- [WHAT YOU NEED TO DO]
Retype all data exactly as given. Pictures should not be retyped.

- [DATA FOR PROCESSING]
-=-=-

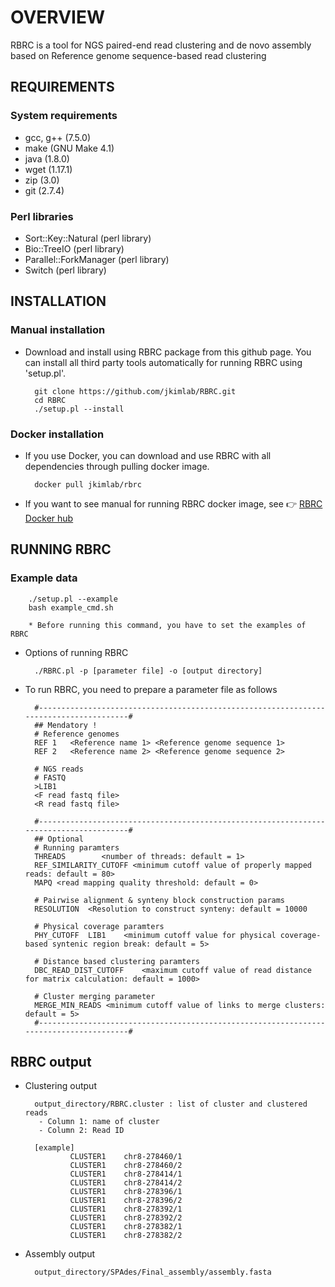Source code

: # OVERVIEW

RBRC is a tool for NGS paired-end read clustering and de novo assembly based on Reference genome sequence-based read clustering

## REQUIREMENTS

### System requirements

- gcc, g++ (7.5.0)
- make (GNU Make 4.1)
- java (1.8.0)
- wget (1.17.1)
- zip (3.0)
- git (2.7.4)

### Perl libraries

- Sort::Key::Natural (perl library)
- Bio::TreeIO (perl library)
- Parallel::ForkManager (perl library)
- Switch (perl library)

## INSTALLATION

### Manual installation

- Download and install using RBRC package from this github page. You can install all third party tools automatically for running RBRC using 'setup.pl'. 

        git clone https://github.com/jkimlab/RBRC.git
        cd RBRC
        ./setup.pl --install
        
### Docker installation

- If you use Docker, you can download and use RBRC with all dependencies through pulling docker image.

        docker pull jkimlab/rbrc

- If you want to see manual for running RBRC docker image, see :point_right: [RBRC Docker hub](https://hub.docker.com/r/jkimlab/rbrc)


## RUNNING RBRC

### Example data

        ./setup.pl --example
        bash example_cmd.sh
   
        * Before running this command, you have to set the examples of RBRC
        
* Options of running RBRC
        
        ./RBRC.pl -p [parameter file] -o [output directory]
        
* To run RBRC, you need to prepare a parameter file as follows

        #---------------------------------------------------------------------------------------#
        ## Mendatory !
        # Reference genomes
        REF	1	<Reference name 1> <Reference genome sequence 1>
        REF	2	<Reference name 2> <Reference genome sequence 2>

        # NGS reads
        # FASTQ
        >LIB1
        <F read fastq file>
        <R read fastq file>

        #---------------------------------------------------------------------------------------#
        ## Optional
        # Running paramters
        THREADS        <number of threads: default = 1>
        REF_SIMILARITY_CUTOFF <minimum cutoff value of properly mapped reads: default = 80>
        MAPQ <read mapping quality threshold: default = 0>

        # Pairwise alignment & synteny block construction params
        RESOLUTION	<Resolution to construct synteny: default = 10000

        # Physical coverage paramters
        PHY_CUTOFF	LIB1	<minimum cutoff value for physical coverage-based syntenic region break: default = 5>

        # Distance based clustering paramters
        DBC_READ_DIST_CUTOFF	<maximum cutoff value of read distance for matrix calculation: default = 1000>

        # Cluster merging parameter
        MERGE_MIN_READS	<minimum cutoff value of links to merge clusters: default = 5>
        #---------------------------------------------------------------------------------------#
       

## RBRC output


* Clustering output

        output_directory/RBRC.cluster : list of cluster and clustered reads
         - Column 1: name of cluster
         - Column 2: Read ID
         
        [example]
                CLUSTER1	chr8-278460/1
                CLUSTER1	chr8-278460/2
                CLUSTER1	chr8-278414/1
                CLUSTER1	chr8-278414/2
                CLUSTER1	chr8-278396/1
                CLUSTER1	chr8-278396/2
                CLUSTER1	chr8-278392/1
                CLUSTER1	chr8-278392/2
                CLUSTER1	chr8-278382/1
                CLUSTER1	chr8-278382/2
                

* Assembly output 

        output_directory/SPAdes/Final_assembly/assembly.fasta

-=-=-

- [ANSWER SPACE]
Source code

: # OVERVIEW

RBRC is a tool for NGS paired-end read clustering and de novo assembly based on Reference genome sequence-based read clustering

## REQUIREMENTS

### System requirements

- gcc, g++ (7.5.0)
- make (GNU Make 4.1)
- java (1.8.0)
- wget (1.17.1)
- zip (3.0)
- git (2.7.4)

### Perl libraries

- Sort::Key::Natural (perl library)
- Bio::TreeIO (perl library)
- Parallel::ForkManager (perl library)
- Switch (perl library)

## INSTALLATION

### Manual installation

- Download and install using RBRC package from this github page. You can install all third party tools automatically for running RBRC using 'setup.pl'. 

        git clone https://github.com/jkimlab/RBRC.git
        cd RBRC
        ./setup.pl --install
        
### Docker installation

- If you use Docker, you can download and use RBRC with all dependencies through pulling docker image.

        docker pull jkimlab/rbrc

- If you want to see manual for running RBRC docker image, see :point_right: [RBRC Docker hub](https://hub.docker.com/r/jkimlab/rbrc)


## RUNNING RBRC

### Example data

        ./setup.pl --example
        bash example_cmd.sh
   
        * Before running this command, you have to set the examples of RBRC
        
* Options of running RBRC
        
        ./RBRC.pl -p [parameter file] -o [output directory]
        
* To run RBRC, you need to prepare a parameter file as follows

        #---------------------------------------------------------------------------------------#
        ## Mendatory !
        # Reference genomes
        REF	1	<Reference name 1> <Reference genome sequence 1>
        REF	2	<Reference name 2> <Reference genome sequence 2>

        # NGS reads
        # FASTQ
        >LIB1
        <F read fastq file>
        <R read fastq file>

        #---------------------------------------------------------------------------------------#
        ## Optional
        # Running paramters
        THREADS        <number of threads: default = 1>
        REF_SIMILARITY_CUTOFF <minimum cutoff value of properly mapped reads: default = 80>
        MAPQ <read mapping quality threshold: default = 0>

        # Pairwise alignment & synteny block construction params
        RESOLUTION	<Resolution to construct synteny: default = 10000

        # Physical coverage paramters
        PHY_CUTOFF	LIB1	<minimum cutoff value for physical coverage-based syntenic region break: default = 5>

        # Distance based clustering paramters
        DBC_READ_DIST_CUTOFF	<maximum cutoff value of read distance for matrix calculation: default = 1000>

        # Cluster merging parameter
        MERGE_MIN_READS	<minimum cutoff value of links to merge clusters: default = 5>
        #---------------------------------------------------------------------------------------#
       

## RBRC output


* Clustering output

        output_directory/RBRC.cluster : list of cluster and clustered reads
         - Column 1: name of cluster
         - Column 2: Read ID
         
        [example]
                CLUSTER1	chr8-278460/1
                CLUSTER1	chr8-278460/2
                CLUSTER1	chr8-278414/1
                CLUSTER1	chr8-278414/2
                CLUSTER1	chr8-278396/1
                CLUSTER1	chr8-278396/2
                CLUSTER1	chr8-278392/1
                CLUSTER1	chr8-278392/2
                CLUSTER1	chr8-278382/1
                CLUSTER1	chr8-278382/2
                

* Assembly output 

        output_directory/SPAdes/Final_assembly/assembly.fasta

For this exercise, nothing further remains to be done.